Brief:
In the entries that follow, find the word "inside" and report each line it is on.

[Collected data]
↓

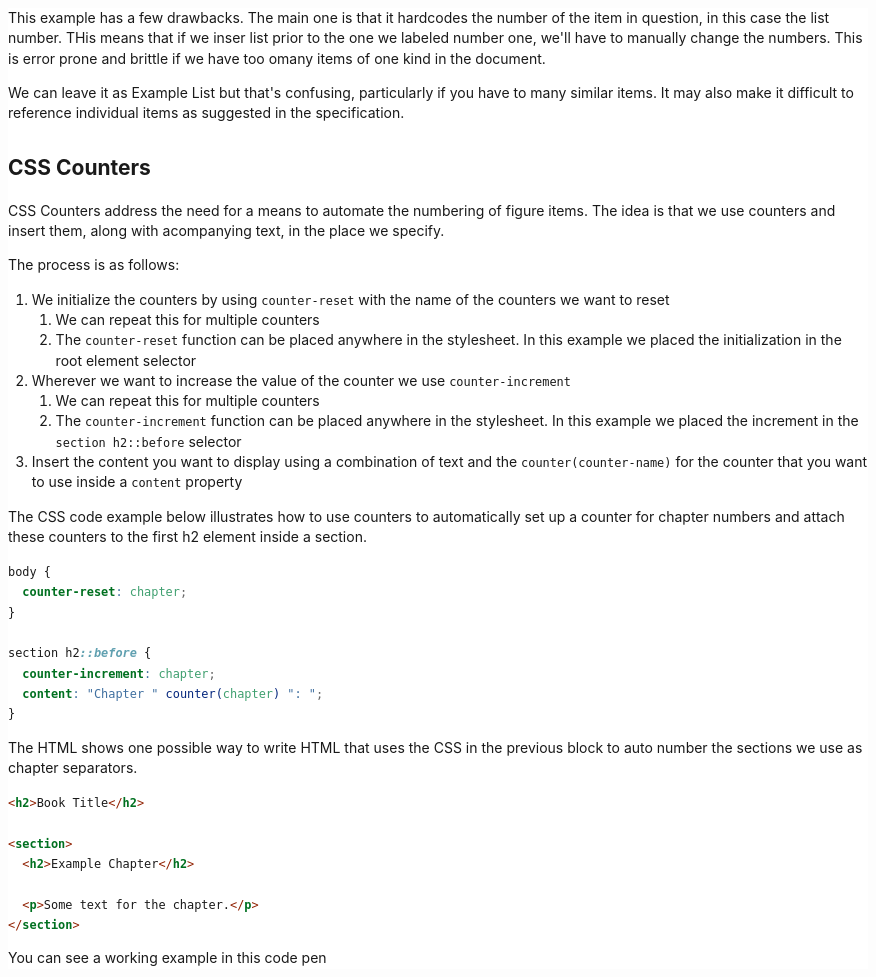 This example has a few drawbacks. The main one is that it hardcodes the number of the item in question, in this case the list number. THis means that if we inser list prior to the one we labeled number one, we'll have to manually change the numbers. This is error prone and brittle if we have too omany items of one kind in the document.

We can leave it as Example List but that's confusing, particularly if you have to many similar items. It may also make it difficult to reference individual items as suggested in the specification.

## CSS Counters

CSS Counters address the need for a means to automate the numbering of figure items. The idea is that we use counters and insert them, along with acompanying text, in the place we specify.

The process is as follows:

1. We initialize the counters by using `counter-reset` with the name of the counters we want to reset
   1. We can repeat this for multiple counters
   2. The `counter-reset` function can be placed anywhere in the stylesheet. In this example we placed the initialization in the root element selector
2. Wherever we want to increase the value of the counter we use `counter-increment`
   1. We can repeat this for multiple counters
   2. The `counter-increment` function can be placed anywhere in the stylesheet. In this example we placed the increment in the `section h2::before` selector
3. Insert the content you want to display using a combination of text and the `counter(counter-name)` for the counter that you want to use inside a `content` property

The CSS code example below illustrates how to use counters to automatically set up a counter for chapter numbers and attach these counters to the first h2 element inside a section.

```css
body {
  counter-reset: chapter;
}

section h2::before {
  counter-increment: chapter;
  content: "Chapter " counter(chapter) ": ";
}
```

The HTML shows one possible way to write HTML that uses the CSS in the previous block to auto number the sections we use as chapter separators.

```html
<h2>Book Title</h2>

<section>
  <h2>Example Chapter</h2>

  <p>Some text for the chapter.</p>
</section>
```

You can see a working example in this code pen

↑
↓

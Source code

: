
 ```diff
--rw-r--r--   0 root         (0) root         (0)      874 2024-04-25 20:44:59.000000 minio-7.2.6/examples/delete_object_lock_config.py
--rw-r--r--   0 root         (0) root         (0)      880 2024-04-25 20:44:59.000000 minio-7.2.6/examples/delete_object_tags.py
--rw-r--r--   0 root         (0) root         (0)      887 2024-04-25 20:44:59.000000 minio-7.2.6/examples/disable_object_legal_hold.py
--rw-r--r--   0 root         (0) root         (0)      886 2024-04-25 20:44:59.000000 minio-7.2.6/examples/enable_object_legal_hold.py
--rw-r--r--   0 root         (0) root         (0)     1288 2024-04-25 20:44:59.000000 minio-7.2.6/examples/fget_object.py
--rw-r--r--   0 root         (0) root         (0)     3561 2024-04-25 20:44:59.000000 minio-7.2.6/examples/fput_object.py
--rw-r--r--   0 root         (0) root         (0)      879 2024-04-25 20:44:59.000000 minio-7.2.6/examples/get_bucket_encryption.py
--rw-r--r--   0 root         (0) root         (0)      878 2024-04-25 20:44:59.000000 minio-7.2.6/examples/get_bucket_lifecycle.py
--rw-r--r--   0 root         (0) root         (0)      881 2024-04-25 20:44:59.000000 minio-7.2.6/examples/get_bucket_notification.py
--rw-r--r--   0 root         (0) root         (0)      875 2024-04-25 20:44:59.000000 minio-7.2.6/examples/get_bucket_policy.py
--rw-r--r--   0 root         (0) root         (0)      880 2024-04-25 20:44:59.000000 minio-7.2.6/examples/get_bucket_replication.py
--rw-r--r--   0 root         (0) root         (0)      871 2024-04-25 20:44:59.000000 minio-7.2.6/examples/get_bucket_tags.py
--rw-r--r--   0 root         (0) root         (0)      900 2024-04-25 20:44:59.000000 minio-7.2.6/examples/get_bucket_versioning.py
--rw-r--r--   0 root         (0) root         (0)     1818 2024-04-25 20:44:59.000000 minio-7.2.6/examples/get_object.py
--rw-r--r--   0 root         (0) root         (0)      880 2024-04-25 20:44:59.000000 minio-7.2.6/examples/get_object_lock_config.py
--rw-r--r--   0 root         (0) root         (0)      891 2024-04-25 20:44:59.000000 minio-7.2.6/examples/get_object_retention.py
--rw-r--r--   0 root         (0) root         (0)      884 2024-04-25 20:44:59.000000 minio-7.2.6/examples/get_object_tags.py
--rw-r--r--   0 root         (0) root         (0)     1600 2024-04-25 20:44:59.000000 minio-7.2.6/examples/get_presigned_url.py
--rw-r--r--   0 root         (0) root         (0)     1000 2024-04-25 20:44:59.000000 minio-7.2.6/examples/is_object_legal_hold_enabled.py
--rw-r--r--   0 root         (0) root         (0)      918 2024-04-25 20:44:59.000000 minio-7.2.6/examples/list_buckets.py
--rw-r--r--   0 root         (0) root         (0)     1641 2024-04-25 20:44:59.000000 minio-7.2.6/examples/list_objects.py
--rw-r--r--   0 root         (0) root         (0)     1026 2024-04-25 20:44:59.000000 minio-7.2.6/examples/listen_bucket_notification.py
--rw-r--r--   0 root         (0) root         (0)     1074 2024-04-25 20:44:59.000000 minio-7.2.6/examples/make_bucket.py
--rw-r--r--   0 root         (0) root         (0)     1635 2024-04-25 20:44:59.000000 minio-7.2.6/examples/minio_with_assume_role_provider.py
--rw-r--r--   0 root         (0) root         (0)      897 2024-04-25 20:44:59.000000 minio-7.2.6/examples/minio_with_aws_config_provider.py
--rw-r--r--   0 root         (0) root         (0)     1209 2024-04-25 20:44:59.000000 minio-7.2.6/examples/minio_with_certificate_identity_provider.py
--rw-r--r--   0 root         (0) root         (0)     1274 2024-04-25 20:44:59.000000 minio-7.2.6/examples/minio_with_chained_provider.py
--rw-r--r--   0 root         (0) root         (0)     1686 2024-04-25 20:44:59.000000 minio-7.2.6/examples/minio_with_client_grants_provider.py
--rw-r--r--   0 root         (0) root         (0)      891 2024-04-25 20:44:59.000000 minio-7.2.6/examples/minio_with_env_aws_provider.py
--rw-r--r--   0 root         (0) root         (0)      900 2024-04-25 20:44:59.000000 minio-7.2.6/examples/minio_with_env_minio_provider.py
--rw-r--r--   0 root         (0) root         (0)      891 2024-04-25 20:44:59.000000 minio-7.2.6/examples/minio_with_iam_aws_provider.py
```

↑

Solution to the problem:
3. Insert the content you want to display using a combination of text and the `counter(counter-name)` for the counter that you want to use inside a `content` property
The CSS code example below illustrates how to use counters to automatically set up a counter for chapter numbers and attach these counters to the first h2 element inside a section.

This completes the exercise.